The place is important in demonstrating the evolution or pattern of Queensland's history.

Glenmore Homestead is important in demonstrating the development of the Rockhampton District, illustrating the pattern of early European exploration and settlement of Queensland. Taken up by the Birkbeck family in 1864, the complex is further significant as it is still in the ownership of the same family.

Glenmore Homestead is significant as a complex that provides a record of an evolving pastoral property comprising successive residences of varying construction methods, including a hut of horizontal log construction with extant shingle roof; slab-built homestead and a rendered limestone brick cottage, as well as associated outbuildings and structures, including a limestone toilet and water tank.

The place is important in demonstrating the principal characteristics of a particular class of cultural places.

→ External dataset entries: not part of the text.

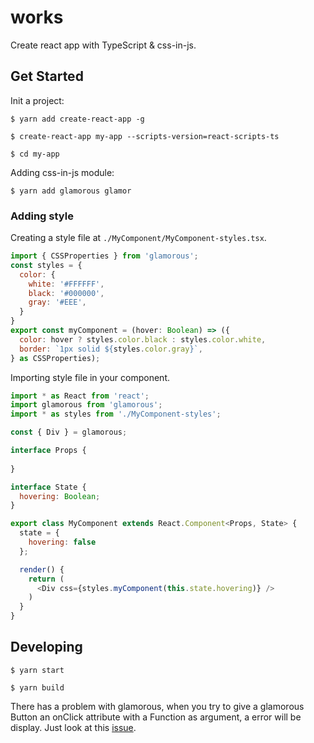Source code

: # works

Create react app with TypeScript & css-in-js. 

## Get Started
Init a project:
```shell
$ yarn add create-react-app -g

$ create-react-app my-app --scripts-version=react-scripts-ts

$ cd my-app
```
Adding css-in-js module:
```shell
$ yarn add glamorous glamor
```
### Adding style
Creating a style file at `./MyComponent/MyComponent-styles.tsx`.
```javascript
import { CSSProperties } from 'glamorous';
const styles = {
  color: {
    white: '#FFFFFF',
    black: '#000000',
    gray: '#EEE',
  }
}
export const myComponent = (hover: Boolean) => ({
  color: hover ? styles.color.black : styles.color.white,
  border: `1px solid ${styles.color.gray}`,
} as CSSProperties);
```
Importing style file in your component.
```javascript
import * as React from 'react';
import glamorous from 'glamorous';
import * as styles from './MyComponent-styles';

const { Div } = glamorous;

interface Props {
  
}

interface State {
  hovering: Boolean; 
}

export class MyComponent extends React.Component<Props, State> {
  state = {
    hovering: false
  };

  render() {
    return (
      <Div css={styles.myComponent(this.state.hovering)} />
    )
  }
}
```

## Developing
```shell
$ yarn start

$ yarn build
```
There has a problem with glamorous, when you try to give a glamorous Button an onClick attribute with a Function as argument, a error will be display. Just look at this [issue](https://github.com/paypal/glamorous/issues/353).
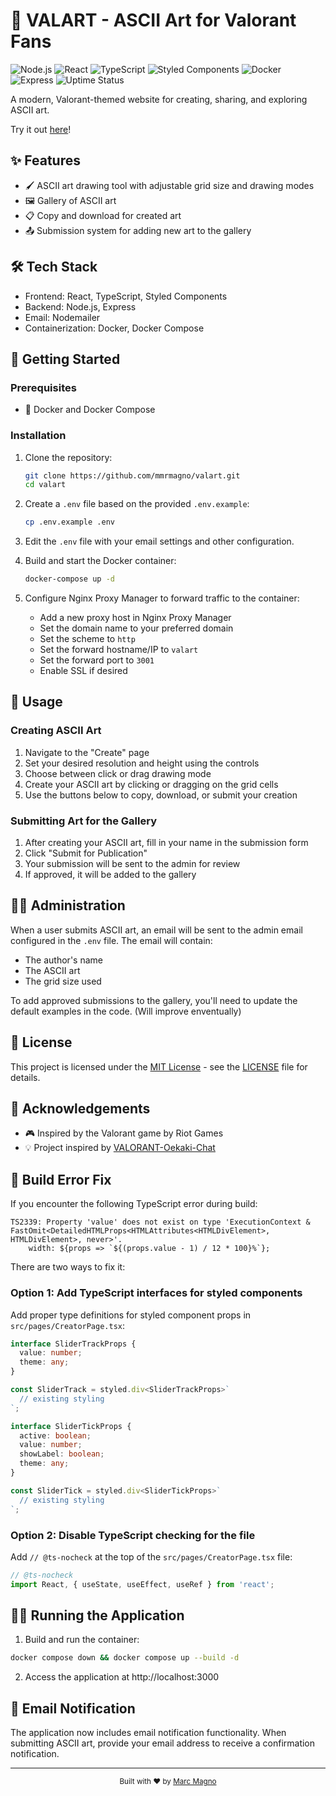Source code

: # 🎨 VALART - ASCII Art for Valorant Fans

![Node.js](https://img.shields.io/badge/Node.js-339933?style=for-the-badge&logo=nodedotjs&logoColor=white)
![React](https://img.shields.io/badge/React-20232A?style=for-the-badge&logo=react&logoColor=61DAFB)
![TypeScript](https://img.shields.io/badge/TypeScript-007ACC?style=for-the-badge&logo=typescript&logoColor=white)
![Styled Components](https://img.shields.io/badge/styled--components-DB7093?style=for-the-badge&logo=styled-components&logoColor=white)
![Docker](https://img.shields.io/badge/Docker-2CA5E0?style=for-the-badge&logo=docker&logoColor=white)
![Express](https://img.shields.io/badge/Express.js-000000?style=for-the-badge&logo=express&logoColor=white)
![Uptime Status](https://uptime.marc-os.com/api/badge/13/status?style=for-the-badge)


A modern, Valorant-themed website for creating, sharing, and exploring ASCII art.

Try it out [here](https://val.marc-os.com)!

## ✨ Features

- 🖌️ ASCII art drawing tool with adjustable grid size and drawing modes
- 🖼️ Gallery of ASCII art
- 📋 Copy and download for created art
- 📤 Submission system for adding new art to the gallery

## 🛠️ Tech Stack

- Frontend: React, TypeScript, Styled Components
- Backend: Node.js, Express
- Email: Nodemailer
- Containerization: Docker, Docker Compose

## 🚀 Getting Started

### Prerequisites

- 🐳 Docker and Docker Compose

### Installation

1. Clone the repository:
   ```bash
   git clone https://github.com/mmrmagno/valart.git
   cd valart
   ```

2. Create a `.env` file based on the provided `.env.example`:
   ```bash
   cp .env.example .env
   ```

3. Edit the `.env` file with your email settings and other configuration.

4. Build and start the Docker container:
   ```bash
   docker-compose up -d
   ```

5. Configure Nginx Proxy Manager to forward traffic to the container:
   - Add a new proxy host in Nginx Proxy Manager
   - Set the domain name to your preferred domain
   - Set the scheme to `http`
   - Set the forward hostname/IP to `valart`
   - Set the forward port to `3001`
   - Enable SSL if desired

## 🎯 Usage

### Creating ASCII Art

1. Navigate to the "Create" page
2. Set your desired resolution and height using the controls
3. Choose between click or drag drawing mode
4. Create your ASCII art by clicking or dragging on the grid cells
5. Use the buttons below to copy, download, or submit your creation

### Submitting Art for the Gallery

1. After creating your ASCII art, fill in your name in the submission form
2. Click "Submit for Publication"
3. Your submission will be sent to the admin for review
4. If approved, it will be added to the gallery

## 👨‍💼 Administration

When a user submits ASCII art, an email will be sent to the admin email configured in the `.env` file. The email will contain:

- The author's name
- The ASCII art
- The grid size used

To add approved submissions to the gallery, you'll need to update the default examples in the code. (Will improve enventually)

## 📝 License

This project is licensed under the [MIT License](LICENSE) - see the [LICENSE](LICENSE) file for details.

## 🙏 Acknowledgements

- 🎮 Inspired by the Valorant game by Riot Games
- 💡 Project inspired by [VALORANT-Oekaki-Chat](https://github.com/RUNFUNRUN/VALORANT-Oekaki-Chat)

## 🔧 Build Error Fix

If you encounter the following TypeScript error during build:

```
TS2339: Property 'value' does not exist on type 'ExecutionContext & FastOmit<DetailedHTMLProps<HTMLAttributes<HTMLDivElement>, HTMLDivElement>, never>'.
    width: ${props => `${(props.value - 1) / 12 * 100}%`};
```

There are two ways to fix it:

### Option 1: Add TypeScript interfaces for styled components

Add proper type definitions for styled component props in `src/pages/CreatorPage.tsx`:

```typescript
interface SliderTrackProps {
  value: number;
  theme: any;
}

const SliderTrack = styled.div<SliderTrackProps>`
  // existing styling
`;

interface SliderTickProps {
  active: boolean;
  value: number;
  showLabel: boolean;
  theme: any;
}

const SliderTick = styled.div<SliderTickProps>`
  // existing styling
`;
```

### Option 2: Disable TypeScript checking for the file

Add `// @ts-nocheck` at the top of the `src/pages/CreatorPage.tsx` file:

```typescript
// @ts-nocheck
import React, { useState, useEffect, useRef } from 'react';
```

## 🏃‍♂️ Running the Application

1. Build and run the container:
```bash
docker compose down && docker compose up --build -d
```

2. Access the application at http://localhost:3000

## 📧 Email Notification

The application now includes email notification functionality. When submitting ASCII art, provide your email address to receive a confirmation notification.

---

<div align="center">
  <sub>Built with ❤️ by <a href="https://marc-os.com">Marc Magno</a></sub>
</div> 
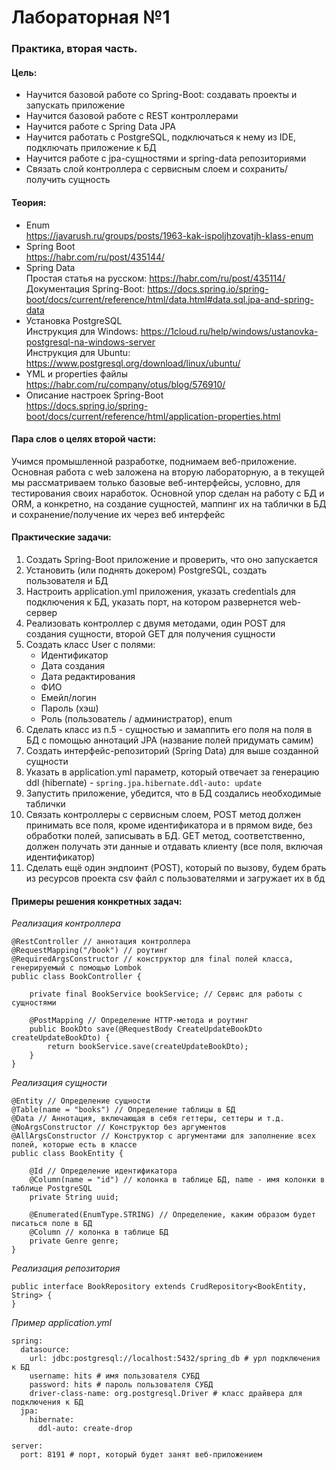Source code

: # Лабораторная №1

### Практика, вторая часть.

#### Цель:

- Научится базовой работе со Spring-Boot: создавать проекты и запускать приложение
- Научится базовой работе с REST контроллерами
- Научится работе с Spring Data JPA
- Научится работать с PostgreSQL, подключаться к нему из IDE, подключать приложение к БД
- Научится работе с jpa-сущностями и spring-data репозиториями
- Связать слой контроллера с сервисным слоем и сохранить/получить сущность

#### Теория:

- Enum  
  https://javarush.ru/groups/posts/1963-kak-ispoljhzovatjh-klass-enum
- Spring Boot  
  https://habr.com/ru/post/435144/  
- Spring Data      
  Простая статья на русском: https://habr.com/ru/post/435114/  
  Документация Spring-Boot: https://docs.spring.io/spring-boot/docs/current/reference/html/data.html#data.sql.jpa-and-spring-data
- Установка PostgreSQL  
  Инструкция для Windows: https://1cloud.ru/help/windows/ustanovka-postgresql-na-windows-server  
  Инструкция для Ubuntu: https://www.postgresql.org/download/linux/ubuntu/
- YML и properties файлы    
  https://habr.com/ru/company/otus/blog/576910/
- Описание настроек Spring-Boot  
  https://docs.spring.io/spring-boot/docs/current/reference/html/application-properties.html  

#### Пара слов о целях второй части:
Учимся промышленной разработке, поднимаем веб-приложение. Основная работа с web заложена на вторую
лабораторную, а в текущей мы рассматриваем только базовые веб-интерфейсы, условно, для тестирования своих наработок.
Основной упор сделан на работу с БД и ORM, а конкретно, на создание сущностей, маппинг их на таблички в БД и
сохранение/получение их через веб интерфейс

#### Практические задачи:

1. Создать Spring-Boot приложение и проверить, что оно запускается
2. Установить (или поднять докером) PostgreSQL, создать пользователя и БД
3. Настроить application.yml приложения, указать credentials для подключения к БД, указать порт, на котором развернется
   web-сервер
4. Реализовать контроллер с двумя методами, один POST для создания сущности, второй GET для получения сущности
5. Создать класс User с полями:
    - Идентификатор
    - Дата создания
    - Дата редактирования
    - ФИО
    - Емейл/логин
    - Пароль (хэш)
    - Роль (пользователь / администратор), enum
6. Сделать класс из п.5 - сущностью и замаппить его поля на поля в БД с помощью аннотаций JPA (название полей придумать самим)
7. Создать интерфейс-репозиторий (Spring Data) для выше созданной сущности
8. Указать в application.yml параметр, который отвечает за генерацию ddl (hibernate) - ```spring.jpa.hibernate.ddl-auto: update```
9. Запустить приложение, убедится, что в БД создались необходимые таблички
10. Связать контроллеры с сервисным слоем, POST метод должен принимать все поля, кроме идентификатора и в прямом виде, без
    обработки полей, записывать в БД. GET метод, соответственно, должен получать эти данные и отдавать клиенту
    (все поля, включая идентификатор)
11. Сделать ещё один эндпоинт (POST), который по вызову, будем брать из ресурсов проекта csv файл с пользователями и
    загружает их в бд

#### Примеры решения конкретных задач:

*Реализация контроллера*

```
@RestController // аннотация контроллера
@RequestMapping("/book") // роутинг
@RequiredArgsConstructor // конструктор для final полей класса, генерируемый с помощью Lombok
public class BookController {

    private final BookService bookService; // Сервис для работы с сущностями

    @PostMapping // Определение HTTP-метода и роутинг
    public BookDto save(@RequestBody CreateUpdateBookDto createUpdateBookDto) {
        return bookService.save(createUpdateBookDto);
    }
}
```

*Реализация сущности*

```
@Entity // Определение сущности
@Table(name = "books") // Определение таблицы в БД
@Data // Аннотация, включающая в себя геттеры, сеттеры и т.д.
@NoArgsConstructor // Конструктор без аргументов
@AllArgsConstructor // Конструктор с аргументами для заполнение всех полей, которые есть в классе
public class BookEntity {

    @Id // Определение идентификатора
    @Column(name = "id") // колонка в таблице БД, name - имя колонки в таблице PostgreSQL
    private String uuid;

    @Enumerated(EnumType.STRING) // Определение, каким образом будет писаться поле в БД 
    @Column // колонка в таблице БД
    private Genre genre;
}
```

*Реализация репозитория*

```
public interface BookRepository extends CrudRepository<BookEntity, String> {
}
```

*Пример application.yml*

```
spring:
  datasource:
    url: jdbc:postgresql://localhost:5432/spring_db # урл подключения к БД
    username: hits # имя пользователя СУБД
    password: hits # пароль пользователя СУБД
    driver-class-name: org.postgresql.Driver # класс драйвера для подключения к БД
  jpa:
    hibernate:
      ddl-auto: create-drop

server:
  port: 8191 # порт, который будет занят веб-приложением
```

The homestead is important in demonstrating the principal characteristics of early Queensland homesteads, constructed as the head station of a large run. The various additions, dating from the 1860s, demonstrate the growth of the Birkbeck family.

The place is important because of its aesthetic significance.

Surrounded by mature vegetation including Ficus sp. and Burdekin plum trees, the complex has aesthetic significance.

The place has a strong or special association with a particular community or cultural group for social, cultural or spiritual reasons.

Glenmore Homestead has a special association with the life and work of several generations of the Birkbeck family who contributed to the development of the surrounding area.